La banda di ladri, quasi certamente più di uno, è entrata in azione nel tardo pomeriggio di mercoledì scorso e ha preso di mira i locali dell’endoscopia, al secondo piano del padiglione centrale del presidio. Il colpo è avvenuto probabilmente attorno alle 18, dopo la conclusione delle attività della giornata, l’uscita di operatori e pazienti e la chiusura del reparto.

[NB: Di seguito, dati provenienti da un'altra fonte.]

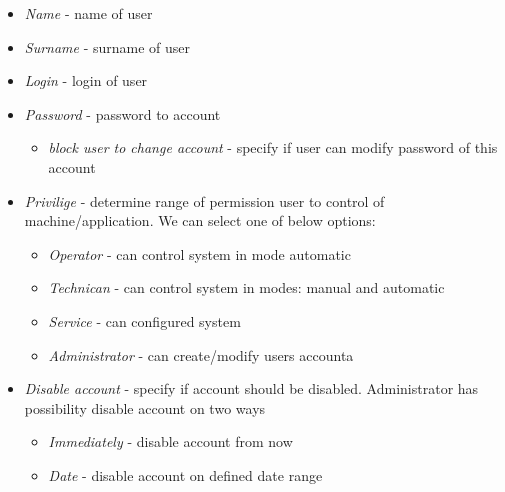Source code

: 	\begin{itemize}
		\item \textit{Name} - name of user
		\item \textit{Surname} - surname of user
		\item \textit{Login} - login of user
		\item \textit{Password} - password to account
		\begin{itemize}
			\item \textit{block user to change account} - specify if user can modify password of this account
		\end{itemize}
		\item \textit{Privilige} - determine range of permission user to control of machine/application. We can select one of below options:
			\begin{itemize}
				\item \textit{Operator} - can control system in mode automatic
				\item \textit{Technican} - can control system in modes: manual and automatic
				\item \textit{Service} - can configured system
				\item \textit{Administrator} - can create/modify users accounta
			\end{itemize}
		\item \textit{Disable account} - specify if account should be disabled. Administrator has possibility disable account on two ways
		\begin{itemize}
			\item \textit{Immediately} - disable account from now
			\item \textit{Date} - disable account on defined date range  
		\end{itemize}
	\end{itemize}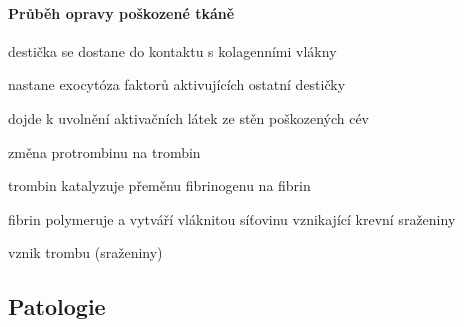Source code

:\documentclass[DIV=8]{scrreprt}
\begin{document}
\paragraph{Průběh opravy poškozené tkáně}
\begin{myEnumerate}[nosep]
    \item destička se dostane do kontaktu s kolagenními vlákny
    \item nastane exocytóza faktorů aktivujících ostatní destičky
    \item dojde k uvolnění aktivačních látek ze stěn poškozených cév
\begin{myItemize}[nosep]
    \item změna protrombinu na trombin
\end{myItemize}

    \item trombin katalyzuje přeměnu fibrinogenu na fibrin
    \item fibrin polymeruje a vytváří vláknitou síťovinu vznikající krevní sraženiny
    \item vznik trombu (sraženiny)
\end{myEnumerate}



\subsection{Patologie} \label{Patologie}
\end{document}

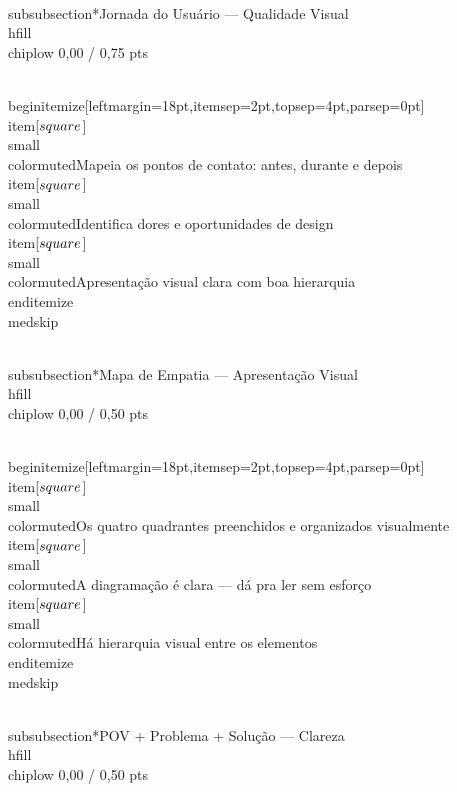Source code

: \documentclass[11pt, a4paper]{article}
\newcommand{\chiplow}[1]{\colorbox{crimsondim}{\color{crimson}\semibold\small\strut\ #1\ }}
\begin{document}
\\subsubsection*{Jornada do Usuário — Qualidade Visual \\hfill {\\chiplow 0,00 / 0,75 pts}}

\\begin{itemize}[leftmargin=18pt,itemsep=2pt,topsep=4pt,parsep=0pt]
  \\item[$\\square$] {\\small\\color{muted}Mapeia os pontos de contato: antes, durante e depois}
  \\item[$\\square$] {\\small\\color{muted}Identifica dores e oportunidades de design}
  \\item[$\\square$] {\\small\\color{muted}Apresentação visual clara com boa hierarquia}
\\end{itemize}
\\medskip

\\subsubsection*{Mapa de Empatia — Apresentação Visual \\hfill {\\chiplow 0,00 / 0,50 pts}}

\\begin{itemize}[leftmargin=18pt,itemsep=2pt,topsep=4pt,parsep=0pt]
  \\item[$\\square$] {\\small\\color{muted}Os quatro quadrantes preenchidos e organizados visualmente}
  \\item[$\\square$] {\\small\\color{muted}A diagramação é clara — dá pra ler sem esforço}
  \\item[$\\square$] {\\small\\color{muted}Há hierarquia visual entre os elementos}
\\end{itemize}
\\medskip

\\subsubsection*{POV + Problema + Solução — Clareza \\hfill {\\chiplow 0,00 / 0,50 pts}}
\end{document}

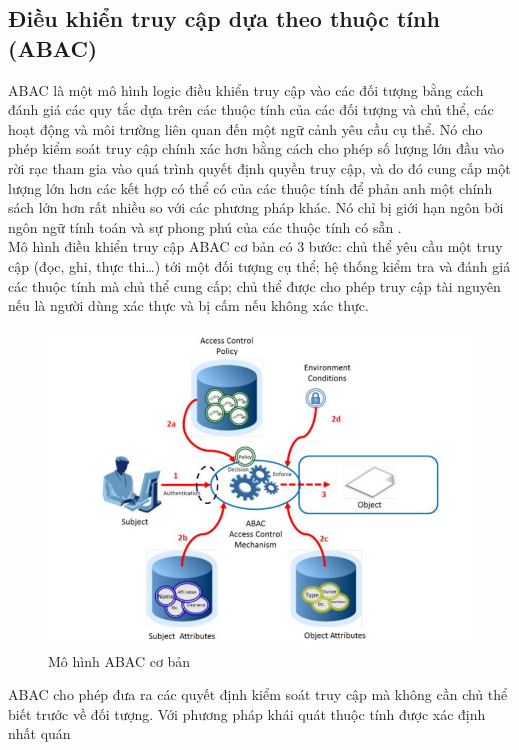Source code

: \subsection{Điều khiển truy cập dựa theo thuộc tính (ABAC)}
ABAC là một mô hình logic điều khiển truy cập vào các đối tượng bằng cách
đánh giá các quy tắc dựa trên các thuộc tính của các đối tượng và chủ thể, các hoạt động
và môi trường liên quan đến một ngữ cảnh yêu cầu cụ thể. Nó cho phép kiểm soát truy
cập chính xác hơn bằng cách cho phép số lượng lớn đầu vào rời rạc tham gia vào quá
trình quyết định quyền truy cập, và do đó cung cấp một lượng lớn hơn các kết hợp có
thể có của các thuộc tính để phản anh một chính sách lớn hơn rất nhiều so với các phương
pháp khác. Nó chỉ bị giới hạn ngôn bởi ngôn ngữ tính toán và sự phong phú của các
thuộc tính có sẵn \cite{hu2015attribute}. \\
\indent Mô hình điều khiển truy cập ABAC cơ bản có 3 bước: chủ thể yêu cầu một truy
cập (đọc, ghi, thực thi…) tới một đối tượng cụ thể; hệ thống kiểm tra và đánh giá các
thuộc tính mà chủ thể cung cấp; chủ thể được cho phép truy cập tài nguyên nếu là người
dùng xác thực và bị cấm nếu không xác thực. \\
\begin{figure}
    \centering
    \includegraphics[scale=0.5]{graphics/chapter-2/chap2-basic-abac.png}
    \caption{Mô hình ABAC cơ bản \cite{hu2013guide}}
    \label{fig:chap2-basic-abac}
\end{figure} 
\indent ABAC cho phép đưa ra các quyết định kiểm soát truy cập mà không cần chủ thể
biết trước về đối tượng. Với phương pháp khái quát thuộc tính được xác định nhất quán
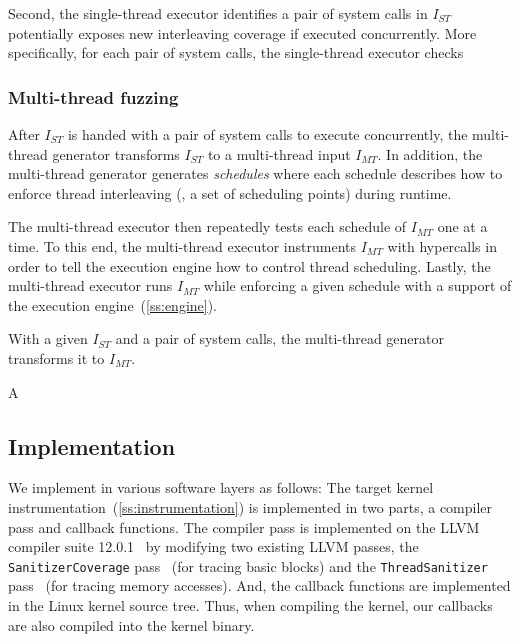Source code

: Second, the single-thread executor identifies a pair of system calls
in $I_{ST}$ potentially exposes new interleaving coverage if executed
concurrently.
%
More specifically, for each pair of system calls, the single-thread
executor checks  \dr{}
%



\subsubsection{Multi-thread fuzzing}
%
After $I_{ST}$ is handed with a pair of system calls to execute
concurrently, the multi-thread generator transforms $I_{ST}$ to a
multi-thread input $I_{MT}$.
%
In addition, the multi-thread generator generates \textit{schedules}
where each schedule describes how to enforce thread interleaving (\ie,
a set of scheduling points) during runtime.


The multi-thread executor then repeatedly tests each schedule of
$I_{MT}$ one at a time.
%
To this end, the multi-thread executor instruments $I_{MT}$ with
hypercalls in order to tell the execution engine how to control thread
scheduling.
%
Lastly, the multi-thread executor runs $I_{MT}$ while enforcing a
given schedule with a support of the execution
engine~(\autoref{ss:engine}).




%





With a given $I_{ST}$ and a pair of system calls, the multi-thread
generator transforms it to $I_{MT}$.




%
A 





\subsection{Implementation}
\label{ss:impl}

We implement \sys in various software layers as follows:
%
The target kernel instrumentation~(\autoref{ss:instrumentation}) is
implemented in two parts, a compiler pass and callback functions. The
compiler pass is implemented on the LLVM compiler suite
12.0.1~\cite{llvm} by modifying two existing LLVM passes, the
\texttt{SanitizerCoverage} pass~\cite{kcovpass} (for tracing basic
blocks) and the \texttt{ThreadSanitizer} pass~\cite{tsanpass} (for
tracing memory accesses).
%
And, the callback functions are implemented in the Linux kernel source
tree.
%
Thus, when compiling the kernel, our callbacks are also compiled into
the kernel binary.


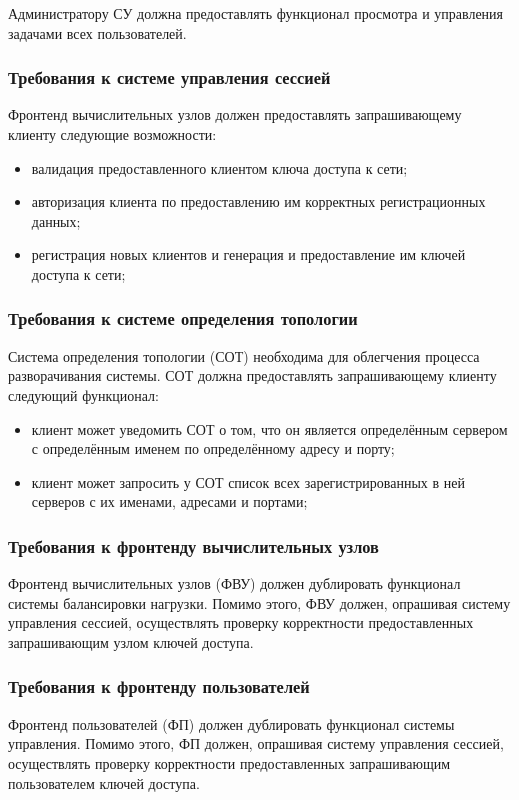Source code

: \documentclass[a4paper,12pt]{report}
\numberwithin{equation}{section}
\begin{document}
Администратору СУ должна предоставлять функционал просмотра и управления задачами всех пользователей.

\subsubsection{Требования к системе управления сессией}
Фронтенд вычислительных узлов должен предоставлять запрашивающему клиенту следующие возможности:
\begin{itemize}
    \item валидация предоставленного клиентом ключа доступа к сети;
    \item авторизация клиента по предоставлению им корректных регистрационных данных;
    \item регистрация новых клиентов и генерация и предоставление им ключей доступа к сети;
\end{itemize}

\subsubsection{Требования к системе определения топологии}
Система определения топологии (СОТ) необходима для облегчения процесса разворачивания системы.
СОТ должна предоставлять запрашивающему клиенту следующий функционал:
\begin{itemize}
  \item клиент может уведомить СОТ о том, что он является определённым сервером с определённым именем по определённому адресу и порту;
  \item клиент может запросить у СОТ список всех зарегистрированных в ней серверов с их именами, адресами и портами;
\end{itemize}

\subsubsection{Требования к фронтенду вычислительных узлов}
Фронтенд вычислительных узлов (ФВУ) должен дублировать функционал системы балансировки нагрузки. Помимо этого, ФВУ должен, опрашивая систему управления сессией, осуществлять проверку корректности предоставленных запрашивающим узлом ключей доступа.

\subsubsection{Требования к фронтенду пользователей}
Фронтенд пользователей (ФП) должен дублировать функционал системы управления. Помимо этого, ФП должен, опрашивая систему управления сессией, осуществлять проверку корректности предоставленных запрашивающим пользователем ключей доступа.
\end{document}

Gli apparecchi spariti dal reparto sono complessivamente nove per un valore totale di circa 200mila euro. Nel dettaglio, i ladri hanno rubato due videogastroscopi, un videoprocessore, un videocolonscopio e cinque fibrolaringoscopi, di cui uno pediatrico.
Ad accorgersi del colpo, nel tardo pomeriggio di mercoledì è stata un’infermiera che doveva riportare alcuni apparecchi da una sala operatoria ai locali dell’endoscopia. L’operatrice ha notato che una porta antincendio era stata forzata e ha dato l’allarme, facendo scattare i controlli e quindi l’intervento delle guardie interne dell’Asst Lariana e delle forze dell’ordine.
Le attività sanitarie non sono state interrotte. «Non ci sono problemi per i pazienti in lista – precisano dall’Asst Lariana – L’ospedale ha riorganizzato le attività e ha preso le misure necessarie per evitare di rinviare gli appuntamenti per gastroscopie e colonscopie e gli esami di ambito otorinolaringoiatrico».
Solo pochi mesi fa, nel settembre scorso, al Valduce di Como erano
stati rubati complessivamente 18 apparecchi di endoscopia digestiva e respiratoria, praticamente l’intera dotazione del reparto. Le indagini sono in corso e l’ipotesi è di furti su commissione di una banda specializzata.